## DATA SUPPLIED
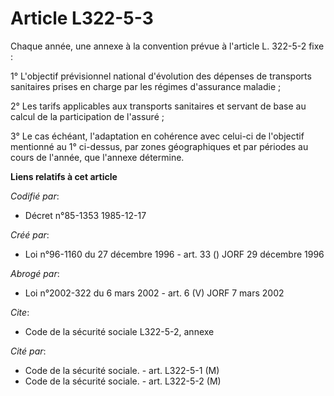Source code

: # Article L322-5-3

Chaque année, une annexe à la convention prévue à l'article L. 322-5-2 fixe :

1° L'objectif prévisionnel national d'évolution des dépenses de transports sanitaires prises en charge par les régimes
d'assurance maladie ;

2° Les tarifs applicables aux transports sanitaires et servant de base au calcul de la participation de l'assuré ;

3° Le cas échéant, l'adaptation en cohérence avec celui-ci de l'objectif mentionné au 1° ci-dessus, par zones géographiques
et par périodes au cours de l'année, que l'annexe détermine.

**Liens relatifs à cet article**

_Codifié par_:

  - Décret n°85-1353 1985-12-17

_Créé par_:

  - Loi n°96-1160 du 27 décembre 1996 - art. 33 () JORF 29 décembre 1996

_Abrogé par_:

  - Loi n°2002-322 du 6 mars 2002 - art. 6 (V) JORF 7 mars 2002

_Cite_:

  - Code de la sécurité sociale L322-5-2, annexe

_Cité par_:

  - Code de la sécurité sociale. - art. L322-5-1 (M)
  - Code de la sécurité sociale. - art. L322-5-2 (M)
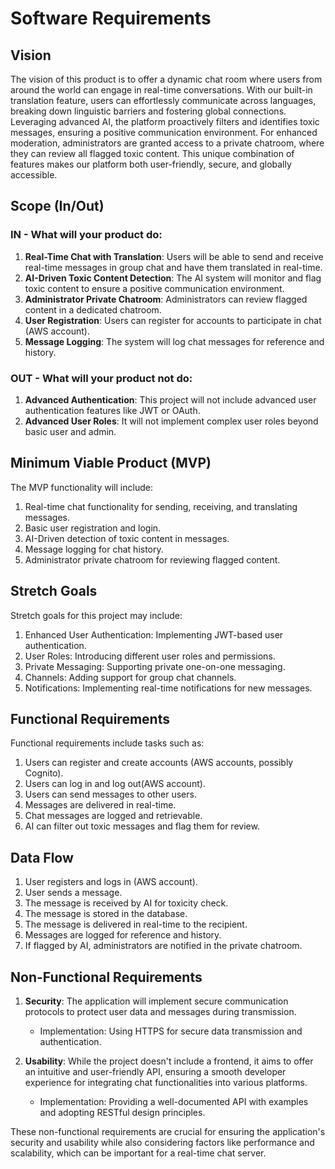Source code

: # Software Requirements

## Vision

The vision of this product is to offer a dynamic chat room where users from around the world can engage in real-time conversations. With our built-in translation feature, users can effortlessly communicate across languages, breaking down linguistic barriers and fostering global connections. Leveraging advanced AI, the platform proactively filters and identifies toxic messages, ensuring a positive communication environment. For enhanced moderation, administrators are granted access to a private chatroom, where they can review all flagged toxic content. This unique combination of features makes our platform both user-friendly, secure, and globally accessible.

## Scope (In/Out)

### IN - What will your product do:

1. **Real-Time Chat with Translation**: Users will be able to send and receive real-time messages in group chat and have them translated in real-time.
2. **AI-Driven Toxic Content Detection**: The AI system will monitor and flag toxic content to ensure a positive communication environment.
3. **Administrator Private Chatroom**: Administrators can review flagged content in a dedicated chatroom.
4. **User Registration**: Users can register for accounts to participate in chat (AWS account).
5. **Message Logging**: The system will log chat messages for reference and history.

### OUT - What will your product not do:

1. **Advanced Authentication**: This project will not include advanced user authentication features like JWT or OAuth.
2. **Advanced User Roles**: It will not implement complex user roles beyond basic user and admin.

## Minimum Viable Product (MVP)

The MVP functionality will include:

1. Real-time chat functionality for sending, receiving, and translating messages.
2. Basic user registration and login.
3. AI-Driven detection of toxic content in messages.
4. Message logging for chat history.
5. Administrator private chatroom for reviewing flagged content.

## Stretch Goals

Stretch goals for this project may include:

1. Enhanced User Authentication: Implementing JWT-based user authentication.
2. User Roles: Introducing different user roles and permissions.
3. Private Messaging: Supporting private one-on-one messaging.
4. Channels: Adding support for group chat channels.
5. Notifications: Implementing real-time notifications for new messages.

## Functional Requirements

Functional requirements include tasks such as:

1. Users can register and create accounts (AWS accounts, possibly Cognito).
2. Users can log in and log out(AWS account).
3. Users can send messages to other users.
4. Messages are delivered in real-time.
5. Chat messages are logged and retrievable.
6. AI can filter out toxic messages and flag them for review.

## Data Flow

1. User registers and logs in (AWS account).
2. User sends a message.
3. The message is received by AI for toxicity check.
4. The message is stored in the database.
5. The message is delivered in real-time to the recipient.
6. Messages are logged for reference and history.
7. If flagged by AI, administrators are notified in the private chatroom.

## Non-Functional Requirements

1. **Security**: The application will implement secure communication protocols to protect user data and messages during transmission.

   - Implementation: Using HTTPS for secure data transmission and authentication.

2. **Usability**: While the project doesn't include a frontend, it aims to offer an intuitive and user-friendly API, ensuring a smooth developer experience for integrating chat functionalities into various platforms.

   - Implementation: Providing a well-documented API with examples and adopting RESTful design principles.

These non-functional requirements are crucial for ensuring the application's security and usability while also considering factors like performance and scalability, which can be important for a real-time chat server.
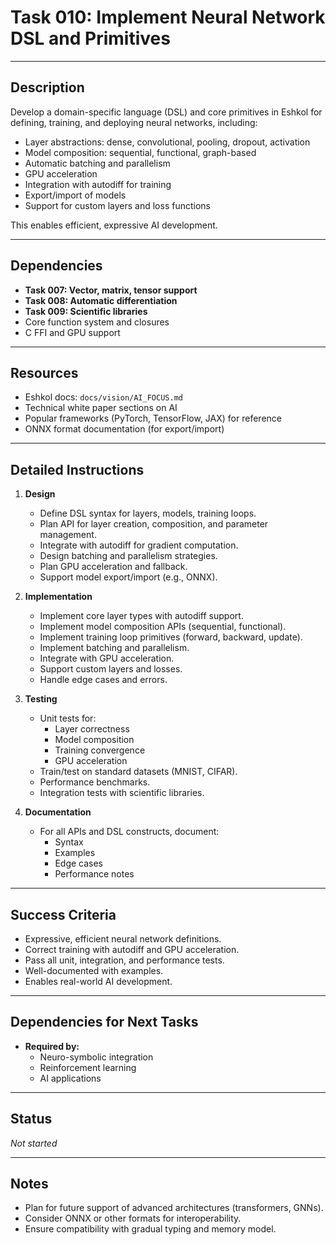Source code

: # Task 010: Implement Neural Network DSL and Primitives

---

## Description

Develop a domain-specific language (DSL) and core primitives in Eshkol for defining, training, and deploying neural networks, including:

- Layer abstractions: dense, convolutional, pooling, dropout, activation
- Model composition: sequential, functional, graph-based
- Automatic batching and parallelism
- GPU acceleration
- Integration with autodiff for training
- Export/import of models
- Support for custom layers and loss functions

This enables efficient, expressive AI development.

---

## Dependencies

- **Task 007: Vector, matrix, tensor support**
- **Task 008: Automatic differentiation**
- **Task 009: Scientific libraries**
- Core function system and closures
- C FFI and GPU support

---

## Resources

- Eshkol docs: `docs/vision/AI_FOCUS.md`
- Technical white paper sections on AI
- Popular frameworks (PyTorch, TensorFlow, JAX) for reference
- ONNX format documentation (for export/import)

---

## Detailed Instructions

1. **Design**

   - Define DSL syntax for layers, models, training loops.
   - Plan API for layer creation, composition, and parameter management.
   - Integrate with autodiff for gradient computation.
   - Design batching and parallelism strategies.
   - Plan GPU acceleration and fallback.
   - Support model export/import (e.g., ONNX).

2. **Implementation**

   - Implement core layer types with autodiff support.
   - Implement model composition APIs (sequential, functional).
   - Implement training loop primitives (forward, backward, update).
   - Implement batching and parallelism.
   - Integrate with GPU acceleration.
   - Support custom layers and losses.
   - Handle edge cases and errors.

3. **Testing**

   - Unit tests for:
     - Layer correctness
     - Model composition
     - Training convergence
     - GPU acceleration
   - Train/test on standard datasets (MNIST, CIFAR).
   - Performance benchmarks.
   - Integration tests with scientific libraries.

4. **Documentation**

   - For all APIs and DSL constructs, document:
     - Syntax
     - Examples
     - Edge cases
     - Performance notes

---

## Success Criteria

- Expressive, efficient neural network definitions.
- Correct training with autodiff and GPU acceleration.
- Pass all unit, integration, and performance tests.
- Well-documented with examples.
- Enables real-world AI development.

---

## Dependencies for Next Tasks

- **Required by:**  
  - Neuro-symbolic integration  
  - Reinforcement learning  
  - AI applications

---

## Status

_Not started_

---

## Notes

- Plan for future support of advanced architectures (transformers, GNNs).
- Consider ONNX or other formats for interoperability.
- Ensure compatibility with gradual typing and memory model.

## REQUIRED WORK
Repeat, character for character, the lines of the material above from the line with "1. **Design**" through the line with "- Implement core".

## ANSWER BELOW
1. **Design**

   - Define DSL syntax for layers, models, training loops.
   - Plan API for layer creation, composition, and parameter management.
   - Integrate with autodiff for gradient computation.
   - Design batching and parallelism strategies.
   - Plan GPU acceleration and fallback.
   - Support model export/import (e.g., ONNX).

2. **Implementation**

   - Implement core layer types with autodiff support.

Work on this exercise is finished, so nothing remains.